Does the Big Bang violate the laws of thermodynamics?

That is, energy can not be created or destroyed?

No.
The energy is still present. It just changes forms. and gets distributed over a larger area.

At the present time, it seems to me, scientists sort of dodge the problem Isn’t it the case that by making some reasonable assumptions most characteristics of the universe can be computed back to Planck Time? That is, the Big Bang model predicts the abundances of various elements, and as a valid inference the existence and character of the background microwave radiation.

But before Planck Time, nothing is known about how things acted and presently known physical principles can’t be used to figure it out.

Just to add to Beastal’s question, what about the entropy and enthalpy of the universe? Since heat cannot flow out of the universe, how can the enthalpy change? What about entropy? Was entropy at the moment of the big bank at an all-time low?

(Sorry if this is a hijack, Beastal, but since you were asking about the Big Bank and thermodynamics, I thought it would be appropriate)

I always thought “Big BANK” theory held that jamming too many pennies into a plastic pig would cause its mass to compress into a neutron star.

As for Big BANG, it does create certain problems when viewed with thermodynamics, but I always preferred to believe that the law of physics as we know them didn’t even exist until the universe had already started, i.e. for that first million billion trillion zillionth of a second, all bets were off.

Heat doesn’t have to “flow out of the universe” for energy to become unavailable.

Look at it this way. Anything that is at a temperature higher than absolute zero (-273.something or other) below 0[sup]o[/sup]C) contains energy. This energy can only do something when it moves from a higher to a lower temperature. When it does that, the low temperature is raised and the high temperature is lowered. Eventually they will be equal and energy will no longer flow. There is plenty of energy but none of it is available to do work.

And, as I said, the present physical principles can’t be applied before Planck Time. So you can’t legitimately talk about entropy at the instant (assuming that’s the word since time didn’t exist either) of the Big Bang.

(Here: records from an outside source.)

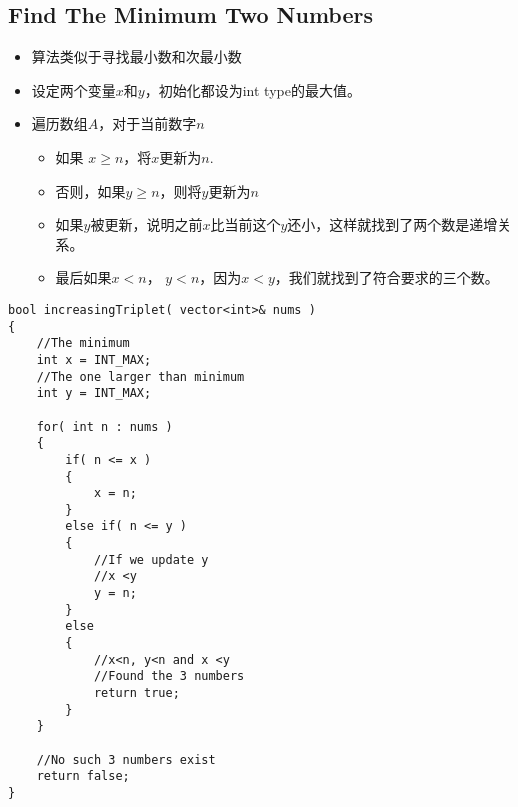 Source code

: \subsection{Find The Minimum Two Numbers}
\begin{itemize}
\item 算法类似于寻找最小数和次最小数
\item 设定两个变量$ x $和$ y $，初始化都设为int type的最大值。
\item 遍历数组$A$，对于当前数字$ n $
\begin{itemize}
\item 如果 $ x\geq n $，将$ x $更新为$n$. 
\item 否则，如果$ y\geq n $，则将$ y $更新为$n$
\item 如果$y$被更新，说明之前$x$比当前这个$y$还小，这样就找到了两个数是递增关系。
\item 最后如果$x<n$， $y<n$，因为$x<y$，我们就找到了符合要求的三个数。
\end{itemize}
\end{itemize}
\setcounter{lstlisting}{0}
\begin{lstlisting}[style=customc, caption={Find Minimum}]
bool increasingTriplet( vector<int>& nums )
{
    //The minimum
    int x = INT_MAX;
    //The one larger than minimum
    int y = INT_MAX;

    for( int n : nums )
    {
        if( n <= x )
        {
            x = n;
        }
        else if( n <= y )
        {
            //If we update y
            //x <y
            y = n;
        }
        else
        {
            //x<n, y<n and x <y
            //Found the 3 numbers
            return true;
        }
    }

    //No such 3 numbers exist
    return false;
}
\end{lstlisting}



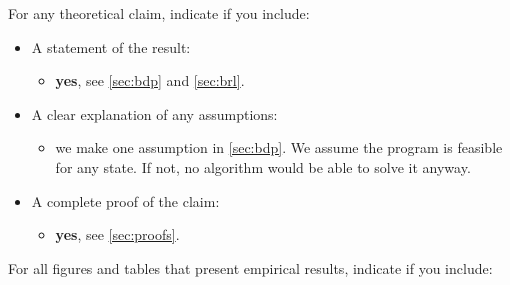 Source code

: For any theoretical claim, indicate if you include:

\begin{itemize}
    \item  A statement of the result:
     \begin{itemize}
        \item  \textbf{yes}, see \autoref{sec:bdp} and \autoref{sec:brl}.\end{itemize}
    \item A clear explanation of any assumptions:
    \begin{itemize}
        \item  we make one assumption in \autoref{sec:bdp}. We assume the program is feasible for any state. If not, no algorithm would be able to solve it anyway.\end{itemize}
    \item A complete proof of the claim:
    \begin{itemize}
        \item  \textbf{yes}, see \autoref{sec:proofs}. 
    \end{itemize}
\end{itemize}

For all figures and tables that present empirical results, indicate if you include:

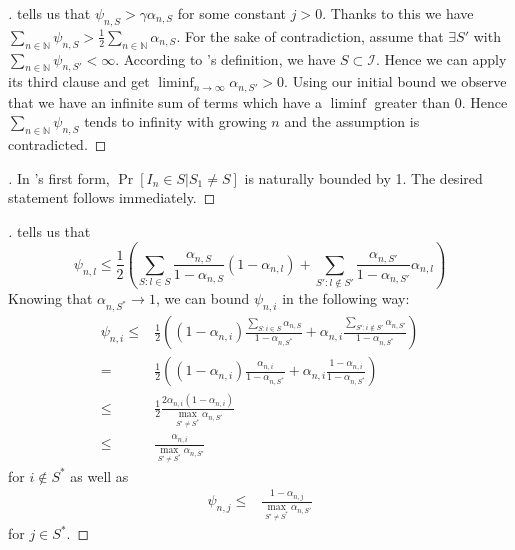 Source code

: \begin{proof}[]
   tells us that $\psi_{n, S} > \gamma
  \alpha_{n, S}$ for some constant $j > 0$. Thanks to this we have $\sum_{n \in
  \mathbb{N}} \psi_{n, S} > \frac{1}{2} \sum_{n \in \mathbb{N}} \alpha_{n, S}$.
  For the sake of contradiction, assume that $\exists S'$ with $\sum_{n \in
  \mathbb{N}} \psi_{n, S'} < \infty$. According to
  's definition, we have $S \subset \mathcal{I}$.
  Hence we can apply its third clause and get $\liminf_{n \rightarrow \infty}
  \alpha_{n, S'} > 0$. Using our initial bound we observe that we have an
  infinite sum of terms which have a $\liminf$ greater than 0. Hence $\sum_{n
  \in \mathbb{N}} \psi_{n, S}$ tends to infinity with growing $n$ and the
  assumption is contradicted.
\end{proof}

\begin{proof}[]
  In 's first form,  $\Pr[I_n \in S | S_1
  \neq S]$ is naturally bounded by 1. The desired statement follows immediately.
\end{proof}

\begin{proof}[]
   tells us that
  \[\psi_{n, l} \leq \frac{1}{2}(\sum_{S: l \in S} \frac{\alpha_{n, S}}{1 -
      \alpha_{n, S}} (1 - \alpha_{n, l}) +  \sum_{S': l \notin S'}
      \frac{\alpha_{n, S'}}{1 - \alpha_{n, S'}} \alpha_{n, l})\]
  Knowing that $\alpha_{n, S^*} \rightarrow 1$, we can bound $\psi_{n, i}$ in
  the following way:
  \begin{align}
    \psi_{n, i} \leq& \frac{1}{2}((1 - \alpha_{n, i}) \frac{\sum_{S: i \in S}
        \alpha_{n, S}}{1 - \alpha_{n, S^*}} + \alpha_{n, i} \frac{\sum_{S': i
        \notin S'} \alpha_{n, S'}}{1 - \alpha_{n, S^*}}) \\
      =& \frac{1}{2}((1 - \alpha_{n, i}) \frac{\alpha_{n, i}}{1 - \alpha_{n,
          S^*}} + \alpha_{n, i} \frac{1 - \alpha_{n, i}}{1 - \alpha_{n, S^*}})\\
      \leq& \frac{1}{2} \frac{2 \alpha_{n, i} (1 - \alpha_{n, i})}{\max_{S'
          \neq S^*} \alpha_{n, S'}} \\
      \leq& \frac{\alpha_{n, i}}{\max_{S' \neq S^*} \alpha_{n, S'}}
  \end{align}
  for $i \notin S^*$ as well as
  \begin{align}
    \psi_{n, j} \leq& \frac{1 - \alpha_{n, j}}{\max_{S' \neq S^*} \alpha_{n,
        S'}}
  \end{align}
  for $j \in S^*$.
\end{proof}

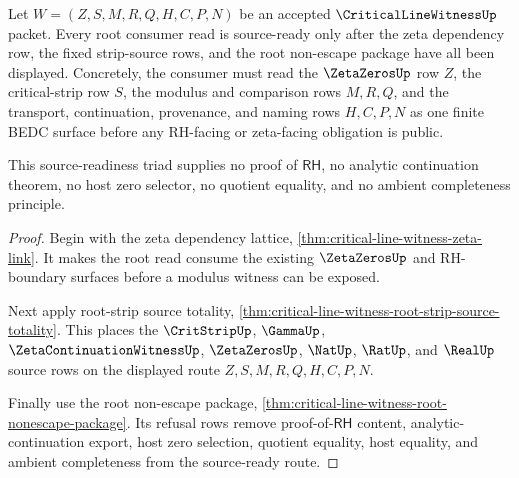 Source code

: \begin{theorem}
\label{thm:critical-line-witness-root-source-readiness-triad}
Let $W=(Z,S,M,R,Q,H,C,P,N)$ be an accepted $\CriticalLineWitnessUp$ packet.
Every root consumer read is source-ready only after the zeta dependency row,
the fixed strip-source rows, and the root non-escape package have all been
displayed. Concretely, the consumer must read the $\ZetaZerosUp$ row $Z$, the
critical-strip row $S$, the modulus and comparison rows $M,R,Q$, and the
transport, continuation, provenance, and naming rows $H,C,P,N$ as one finite
BEDC surface before any RH-facing or zeta-facing obligation is public.

This source-readiness triad supplies no proof of $\mathsf{RH}$, no analytic
continuation theorem, no host zero selector, no quotient equality, and no
ambient completeness principle.
\end{theorem}
\begin{proof}
Begin with the zeta dependency lattice,
\autoref{thm:critical-line-witness-zeta-link}. It makes the root read consume
the existing $\ZetaZerosUp$ and RH-boundary surfaces before a modulus witness
can be exposed.

Next apply root-strip source totality,
\autoref{thm:critical-line-witness-root-strip-source-totality}. This places
the $\CritStripUp$, $\GammaUp$, $\ZetaContinuationWitnessUp$,
$\ZetaZerosUp$, $\NatUp$, $\RatUp$, and $\RealUp$ source rows on the displayed
route $Z,S,M,R,Q,H,C,P,N$.

Finally use the root non-escape package,
\autoref{thm:critical-line-witness-root-nonescape-package}. Its refusal rows
remove proof-of-$\mathsf{RH}$ content, analytic-continuation export, host zero
selection, quotient equality, host equality, and ambient completeness from
the source-ready route.
\end{proof}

http://www.talkorigins.org/faqs/thermo.html

Lots of answers here.

First of all I don’t think Big Bang violates any laws in Thermodynamics. What you are thinking is the Conservation of Matter and Energy. According to modern physics, physical laws are 4-dimensional constants that hold true within this universe. Before the Bang, these laws didn’t exist.

A better way to think of the first law is “The energy of the universe is constant.” And it is, from the Big Bang (the beginning of the universe) on.

The Universe is Just One of Those Things That Happens From Time To Time contains a theory which addresses the conservation problems. As my days of hard-core astrophysics are behind me, I’ll leave the rigorous contemplation of its merits to the younguns. However, it’s mighty appealing on its face…

nice… they brought up the theory of multiplicity (aka the “many worlds theory”)… great stuff :slight_smile: read the book that stephen baxter had published, “the time ships”. its a good book…
I’ll go back to lurking now.

I believe you could also argue that the laws of physics were created by the Big Bang, so you couldn’t be violating a non-existent law beforehand, as it were.

That’s the answer I got 18 years ago when, as a physics undergrad, I asked the same question of our resident cosmologist.

Thermodynamics has nothing to do with it. The laws of Thermodynamics were promulgated before the advent of modern atomic theory. In fact, classical thermodynamics doesn’t even mention atoms, electrons, etc…you can’t correlate something that happened when the universe was extremely strange with 19th century mechanics.

So it’s like a First Cause that is outside the chain of causation? velly intelesting.